REQUIRED WORK -
Please return the lines below verbatim, beginning at the one that has "<br />Written by Berry Gordy, Janie Bradford." and stopping after the one that has "## 🎨 Color of the day", and add no other lines.

----

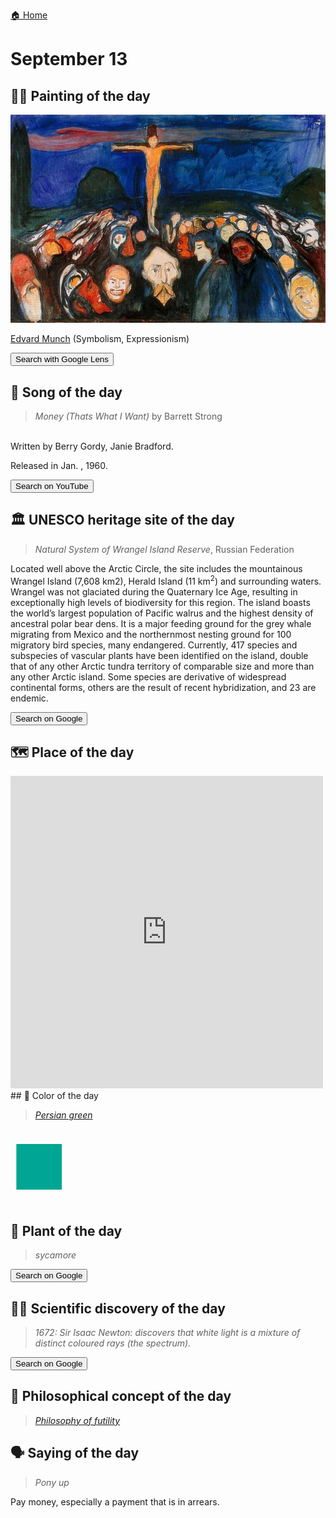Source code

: 
[🏠 Home](../../index.md)

# September 13

## 🧑‍🎨 Painting of the day

<img width="600" src="../img/Edvard_Munch_6.jpg">

[Edvard Munch](https://en.wikipedia.org/wiki/Edvard_Munch) (Symbolism, Expressionism)

<button class="btn btn-success"
onclick=" window.open('https://lens.google.com/uploadbyurl?url=https://iretes.github.io/one-a-day/data/img/Edvard_Munch_6.jpg','_blank')">
Search with Google Lens
</button>

## 🎼 Song of the day

> *Money (Thats What I Want)*
by Barrett Strong

<br />Written by Berry Gordy, Janie Bradford.

Released in Jan. , 1960.

<button class="btn btn-success"
onclick=" window.open('http://www.youtube.com/search?q=Money (Thats What I Want) by Barrett Strong','_blank')">
Search on YouTube
</button>

## 🏛️ UNESCO heritage site of the day

> *Natural System of Wrangel Island Reserve*, Russian Federation

<p>Located well above the Arctic Circle, the site includes the mountainous Wrangel Island (7,608 km2), Herald Island (11 km<sup>2</sup>) and surrounding waters. Wrangel was not glaciated during the Quaternary Ice Age, resulting in exceptionally high levels of biodiversity for this region. The island boasts the world’s largest population of Pacific walrus and the highest density of ancestral polar bear dens. It is a major feeding ground for the grey whale migrating from Mexico and the northernmost nesting ground for 100 migratory bird species, many endangered. Currently, 417 species and subspecies of vascular plants have been identified on the island, double that of any other Arctic tundra territory of comparable size and more than any other Arctic island. Some species are derivative of widespread continental forms, others are the result of recent hybridization, and 23 are endemic.</p>

<button class="btn btn-success"
onclick=" window.open('http://www.google.com/search?q=Natural System of Wrangel Island Reserve','_blank')">
Search on Google
</button>

## 🗺️ Place of the day

<iframe
src="https://www.mapcrunch.com"
name="mapcrunch"
width="500"
height="500"
allowTransparency="true"
scrolling="no"
frameborder="0"
>
</iframe>
## 🎨 Color of the day

> *[Persian green](https://en.wikipedia.org/wiki/Shades_of_green#Persian_green)*

<div style="color:#00A693; font-size: 100px;">&#9632;</div>

## 🌿 Plant of the day

> *sycamore*

<button class="btn btn-success"
onclick=" window.open('http://www.google.com/search?q=sycamore','_blank')">
Search on Google
</button>

## 🧑‍🔬 Scientific discovery of the day

> *1672: Sir Isaac Newton: discovers that white light is a mixture of distinct coloured rays (the spectrum).*

<button class="btn btn-success"
onclick=" window.open('http://www.google.com/search?q=1672: Sir Isaac Newton: discovers that white light is a mixture of distinct coloured rays (the spectrum).','_blank')"> 
Search on Google
</button>

## 💭 Philosophical concept of the day

> *[Philosophy of futility](https://en.wikipedia.org/wiki/Philosophy_of_futility)*

## 🗣️ Saying of the day

> *Pony up*

Pay  money, especially  a payment that is in arrears.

----

ANSWER BOX -
<br />Written by Berry Gordy, Janie Bradford.

Released in Jan. , 1960.

<button class="btn btn-success"
onclick=" window.open('http://www.youtube.com/search?q=Money (Thats What I Want) by Barrett Strong','_blank')">
Search on YouTube
</button>

## 🏛️ UNESCO heritage site of the day

> *Natural System of Wrangel Island Reserve*, Russian Federation

<p>Located well above the Arctic Circle, the site includes the mountainous Wrangel Island (7,608 km2), Herald Island (11 km<sup>2</sup>) and surrounding waters. Wrangel was not glaciated during the Quaternary Ice Age, resulting in exceptionally high levels of biodiversity for this region. The island boasts the world’s largest population of Pacific walrus and the highest density of ancestral polar bear dens. It is a major feeding ground for the grey whale migrating from Mexico and the northernmost nesting ground for 100 migratory bird species, many endangered. Currently, 417 species and subspecies of vascular plants have been identified on the island, double that of any other Arctic tundra territory of comparable size and more than any other Arctic island. Some species are derivative of widespread continental forms, others are the result of recent hybridization, and 23 are endemic.</p>

<button class="btn btn-success"
onclick=" window.open('http://www.google.com/search?q=Natural System of Wrangel Island Reserve','_blank')">
Search on Google
</button>

## 🗺️ Place of the day

<iframe
src="https://www.mapcrunch.com"
name="mapcrunch"
width="500"
height="500"
allowTransparency="true"
scrolling="no"
frameborder="0"
>
</iframe>
## 🎨 Color of the day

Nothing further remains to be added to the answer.